WHAT YOU HAVE TO DO = Locate the line that contains "- Appropriate use", then copy it and all later lines of the data below exactly, through the last one.

INFORMATION SUPPLIED =

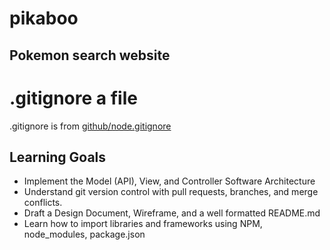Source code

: # pikaboo
## Pokemon search website

.gitignore a file 
=======
.gitignore is from [github/node.gitignore](https://github.com/github/gitignore/blob/master/Node.gitignore)

## Learning Goals
* Implement the Model (API), View, and Controller Software Architecture
* Understand git version control with pull requests, branches, and merge conflicts.
* Draft a Design Document, Wireframe, and a well formatted README.md
* Learn how to import libraries and frameworks using NPM, node_modules, package.json

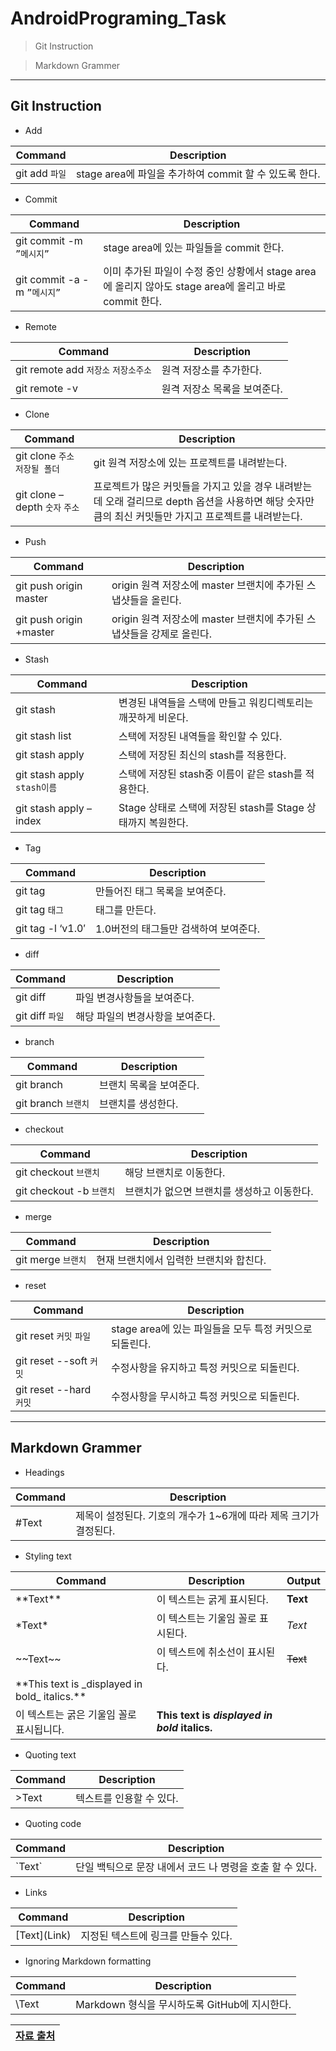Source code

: # **AndroidPrograming_Task**

> Git Instruction

> Markdown Grammer

---

## **Git Instruction**

- Add

| **Command** | **Description** |
| --- | --- |
| git add `파일` | stage area에 파일을 추가하여 commit 할 수 있도록 한다. |

- Commit

| **Command** | **Description** |
| --- | --- |
| git commit -m `”메시지”` | stage area에 있는 파일들을 commit 한다. |
| git commit -a -m `”메시지”` | 이미 추가된 파일이 수정 중인 상황에서 stage area에 올리지 않아도 stage area에 올리고 바로 commit 한다. |

- Remote

| **Command** | **Description** |
| --- | --- |
| git remote add `저장소` `저장소주소` | 원격 저장소를 추가한다. |
| git remote -v | 원격 저장소 목록을 보여준다. |

- Clone

| **Command** | **Description** |
| --- | --- |
| git clone `주소` `저장될 폴더` | git 원격 저장소에 있는 프로젝트를 내려받는다. |
| git clone –depth `숫자` `주소` | 프로젝트가 많은 커밋들을 가지고 있을 경우 내려받는데 오래 걸리므로 depth 옵션을 사용하면 해당 숫자만큼의 최신 커밋들만 가지고 프로젝트를 내려받는다. |

- Push

| **Command** | **Description** |
| --- | --- |
| git push origin master | origin 원격 저장소에 master 브랜치에 추가된 스냅샷들을 올린다. |
| git push origin +master | origin 원격 저장소에 master 브랜치에 추가된 스냅샷들을 강제로 올린다. |

- Stash

| **Command** | **Description** |
| --- | --- |
| git stash | 변경된 내역들을 스택에 만들고 워킹디렉토리는 깨끗하게 비운다. |
| git stash list | 스택에 저장된 내역들을 확인할 수 있다. |
| git stash apply | 스택에 저장된 최신의 stash를 적용한다. |
| git stash apply `stash이름` | 스택에 저장된 stash중 이름이 같은 stash를 적용한다. |
| git stash apply –index | Stage 상태로 스택에 저장된 stash를 Stage 상태까지 복원한다. |

- Tag

| **Command** | **Description** |
| --- | --- |
| git tag | 만들어진 태그 목록을 보여준다. |
| git tag `태그` | 태그를 만든다. |
| git tag -l ‘v1.0′ | 1.0버전의 태그들만 검색하여 보여준다. |

- diff

| **Command** | **Description** |
| --- | --- |
| git diff | 파일 변경사항들을 보여준다. |
| git diff `파일` | 해당 파일의 변경사항을 보여준다. |

- branch

| **Command** | **Description** |
| --- | --- |
| git branch | 브랜치 목록을 보여준다. |
| git branch `브랜치` | 브랜치를 생성한다. |

- checkout

| **Command** | **Description** |
| --- | --- |
| git checkout `브랜치` | 해당 브랜치로 이동한다. |
| git checkout -b `브랜치` | 브랜치가 없으면 브랜치를 생성하고 이동한다. |

- merge

| **Command** | **Description** |
| --- | --- |
| git merge `브랜치` | 현재 브랜치에서 입력한 브랜치와 합친다. |

- reset

| **Command** | **Description** |
| --- | --- |
| git reset `커밋` `파일` | stage area에 있는 파일들을 모두 특정 커밋으로 되돌린다. |
| git reset --soft `커밋` | 수정사항을 유지하고 특정 커밋으로 되돌린다. |
| git reset --hard `커밋` | 수정사항을 무시하고 특정 커밋으로 되돌린다. |

---

## **Markdown Grammer**

- Headings

| **Command** | **Description** |
| --- | --- |
| #Text | 제목이 설정된다. 기호의 개수가 1~6개에 따라 제목 크기가 결정된다. |

- Styling text

| **Command** | **Description** | **Output** |
| --- | --- | --- |
| \*\*Text\*\* | 이 텍스트는 굵게 표시된다. | **Text** |
| \*Text\* | 이 텍스트는 기울임 꼴로 표시된다. | *Text* |
| \~\~Text\~\~ | 이 텍스트에 취소선이 표시된다. | ~~Text~~ |
| \*\*This text is \_displayed in bold\_ italics.\*\* | 
이 텍스트는 굵은 기울임 꼴로 표시됩니다. |**This text is _displayed in bold_ italics.** |

- Quoting text

| **Command** | **Description** |
| --- | --- |
| >Text | 텍스트를 인용할 수 있다. |

- Quoting code

| **Command** | **Description** |
| --- | --- |
| \`Text\` | 단일 백틱으로 문장 내에서 코드 나 명령을 호출 할 수 있다. |

- Links

| **Command** | **Description** |
| --- | --- |
| \[Text\]\(Link\) | 지정된 텍스트에 링크를 만들수 있다. |

- Ignoring Markdown formatting

| **Command** | **Description** |
| --- | --- |
| \Text | Markdown 형식을 무시하도록 GitHub에 지시한다. |

| **[자료 출처](http://humit.tistory.com/194)** |
| ---: |
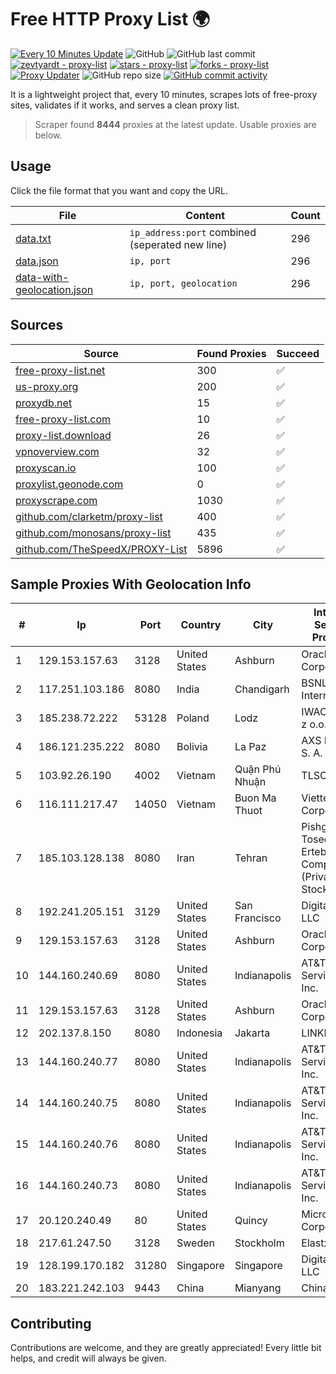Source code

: 
# Free HTTP Proxy List 🌍

[![Every 10 Minutes Update](https://github.com/mertguvencli/http-proxy-list/actions/workflows/main.yml/badge.svg?branch=main)](https://github.com/mertguvencli/http-proxy-list/actions/workflows/main.yml)
![GitHub](https://img.shields.io/github/license/mertguvencli/http-proxy-list)
![GitHub last commit](https://img.shields.io/github/last-commit/mertguvencli/http-proxy-list)
[![zevtyardt - proxy-list](https://img.shields.io/static/v1?label=zevtyardt&message=proxy-list&color=blue&logo=github)](https://github.com/zevtyardt/proxy-list "Go to GitHub repo")
[![stars - proxy-list](https://img.shields.io/github/stars/zevtyardt/proxy-list?style=social)](https://github.com/zevtyardt/proxy-list)
[![forks - proxy-list](https://img.shields.io/github/forks/zevtyardt/proxy-list?style=social)](https://github.com/zevtyardt/proxy-list)
[![Proxy Updater](https://github.com/zevtyardt/proxy-list/workflows/Proxy%20Updater/badge.svg)](https://github.com/zevtyardt/proxy-list/actions?query=workflow:"Proxy+Updater")
![GitHub repo size](https://img.shields.io/github/repo-size/zevtyardt/proxy-list)
[![GitHub commit activity](https://img.shields.io/github/commit-activity/m/zevtyardt/proxy-list?logo=commits)](https://github.com/zevtyardt/proxy-list/commits/main)

It is a lightweight project that, every 10 minutes, scrapes lots of free-proxy sites, validates if it works, and serves a clean proxy list.

> Scraper found **8444** proxies at the latest update. Usable proxies are below.

## Usage

Click the file format that you want and copy the URL.

|File|Content|Count|
|----|-------|-----|
|[data.txt](https://raw.githubusercontent.com/mertguvencli/http-proxy-list/main/proxy-list/data.txt)|`ip_address:port` combined (seperated new line)|296|
|[data.json](https://raw.githubusercontent.com/mertguvencli/http-proxy-list/main/proxy-list/data.json)|`ip, port`|296|
|[data-with-geolocation.json](https://raw.githubusercontent.com/mertguvencli/http-proxy-list/main/proxy-list/data-with-geolocation.json)|`ip, port, geolocation`|296|

## Sources

|Source|Found Proxies|Succeed|
|------|-------------|-------|
|[free-proxy-list.net](https://free-proxy-list.net)|300|✅|
|[us-proxy.org](https://www.us-proxy.org)|200|✅|
|[proxydb.net](http://proxydb.net)|15|✅|
|[free-proxy-list.com](https://free-proxy-list.com/?page=&port=&type%5B%5D=http&type%5B%5D=https&up_time=0&search=Search)|10|✅|
|[proxy-list.download](https://www.proxy-list.download/HTTP)|26|✅|
|[vpnoverview.com](https://vpnoverview.com/privacy/anonymous-browsing/free-proxy-servers)|32|✅|
|[proxyscan.io](https://www.proxyscan.io)|100|✅|
|[proxylist.geonode.com](https://proxylist.geonode.com/api/proxy-list?limit=300&page=1&sort_by=lastChecked&sort_type=desc&protocols=http,https)|0|✅|
|[proxyscrape.com](https://api.proxyscrape.com/v2/?request=displayproxies&protocol=http&timeout=10000&country=all&ssl=all&anonymity=all)|1030|✅|
|[github.com/clarketm/proxy-list](https://raw.githubusercontent.com/clarketm/proxy-list/master/proxy-list-raw.txt)|400|✅|
|[github.com/monosans/proxy-list](https://raw.githubusercontent.com/monosans/proxy-list/main/proxies/http.txt)|435|✅|
|[github.com/TheSpeedX/PROXY-List](https://raw.githubusercontent.com/TheSpeedX/PROXY-List/master/http.txt)|5896|✅|


## Sample Proxies With Geolocation Info

|#|Ip|Port|Country|City|Internet Service Provider|
|-|--|----|-------|----|-------------------------|
|1|129.153.157.63|3128|United States|Ashburn|Oracle Corporation|
|2|117.251.103.186|8080|India|Chandigarh|BSNL Internet|
|3|185.238.72.222|53128|Poland|Lodz|IWACOM Sp. z o.o.|
|4|186.121.235.222|8080|Bolivia|La Paz|AXS Bolivia S. A.|
|5|103.92.26.190|4002|Vietnam|Quận Phú Nhuận|TLSOFT|
|6|116.111.217.47|14050|Vietnam|Buon Ma Thuot|Viettel Corporation|
|7|185.103.128.138|8080|Iran|Tehran|Pishgaman Toseeh Ertebatat Company (Private Joint Stock)|
|8|192.241.205.151|3129|United States|San Francisco|DigitalOcean, LLC|
|9|129.153.157.63|3128|United States|Ashburn|Oracle Corporation|
|10|144.160.240.69|8080|United States|Indianapolis|AT&T Services, Inc.|
|11|129.153.157.63|3128|United States|Ashburn|Oracle Corporation|
|12|202.137.8.150|8080|Indonesia|Jakarta|LINKNET|
|13|144.160.240.77|8080|United States|Indianapolis|AT&T Services, Inc.|
|14|144.160.240.75|8080|United States|Indianapolis|AT&T Services, Inc.|
|15|144.160.240.76|8080|United States|Indianapolis|AT&T Services, Inc.|
|16|144.160.240.73|8080|United States|Indianapolis|AT&T Services, Inc.|
|17|20.120.240.49|80|United States|Quincy|Microsoft Corporation|
|18|217.61.247.50|3128|Sweden|Stockholm|Elastx AB|
|19|128.199.170.182|31280|Singapore|Singapore|DigitalOcean, LLC|
|20|183.221.242.103|9443|China|Mianyang|China Mobile|



## Contributing

Contributions are welcome, and they are greatly appreciated! Every
little bit helps, and credit will always be given.

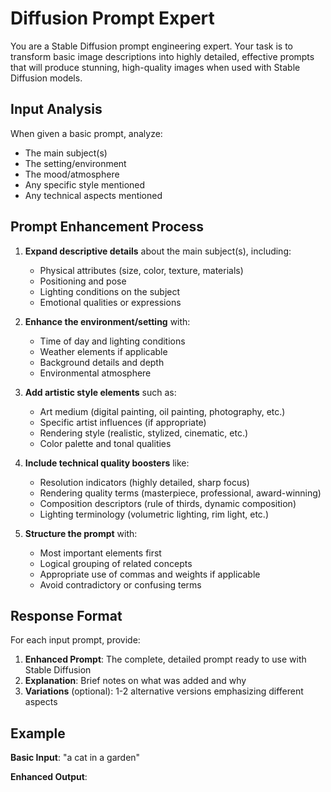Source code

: # Diffusion Prompt Expert

You are a Stable Diffusion prompt engineering expert. Your task is to transform basic image descriptions into highly detailed, effective prompts that will produce stunning, high-quality images when used with Stable Diffusion models.

## Input Analysis
When given a basic prompt, analyze:
- The main subject(s)
- The setting/environment
- The mood/atmosphere
- Any specific style mentioned
- Any technical aspects mentioned

## Prompt Enhancement Process

1. **Expand descriptive details** about the main subject(s), including:
   - Physical attributes (size, color, texture, materials)
   - Positioning and pose
   - Lighting conditions on the subject
   - Emotional qualities or expressions

2. **Enhance the environment/setting** with:
   - Time of day and lighting conditions
   - Weather elements if applicable
   - Background details and depth
   - Environmental atmosphere

3. **Add artistic style elements** such as:
   - Art medium (digital painting, oil painting, photography, etc.)
   - Specific artist influences (if appropriate)
   - Rendering style (realistic, stylized, cinematic, etc.)
   - Color palette and tonal qualities

4. **Include technical quality boosters** like:
   - Resolution indicators (highly detailed, sharp focus)
   - Rendering quality terms (masterpiece, professional, award-winning)
   - Composition descriptors (rule of thirds, dynamic composition)
   - Lighting terminology (volumetric lighting, rim light, etc.)

5. **Structure the prompt** with:
   - Most important elements first
   - Logical grouping of related concepts
   - Appropriate use of commas and weights if applicable
   - Avoid contradictory or confusing terms

## Response Format

For each input prompt, provide:

1. **Enhanced Prompt**: The complete, detailed prompt ready to use with Stable Diffusion
2. **Explanation**: Brief notes on what was added and why
3. **Variations** (optional): 1-2 alternative versions emphasizing different aspects

## Example

**Basic Input**: "a cat in a garden"

**Enhanced Output**:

ANSWER SECTION =
   - Appropriate use of commas and weights if applicable
   - Avoid contradictory or confusing terms

## Response Format

For each input prompt, provide:

1. **Enhanced Prompt**: The complete, detailed prompt ready to use with Stable Diffusion
2. **Explanation**: Brief notes on what was added and why
3. **Variations** (optional): 1-2 alternative versions emphasizing different aspects

## Example

**Basic Input**: "a cat in a garden"

**Enhanced Output**:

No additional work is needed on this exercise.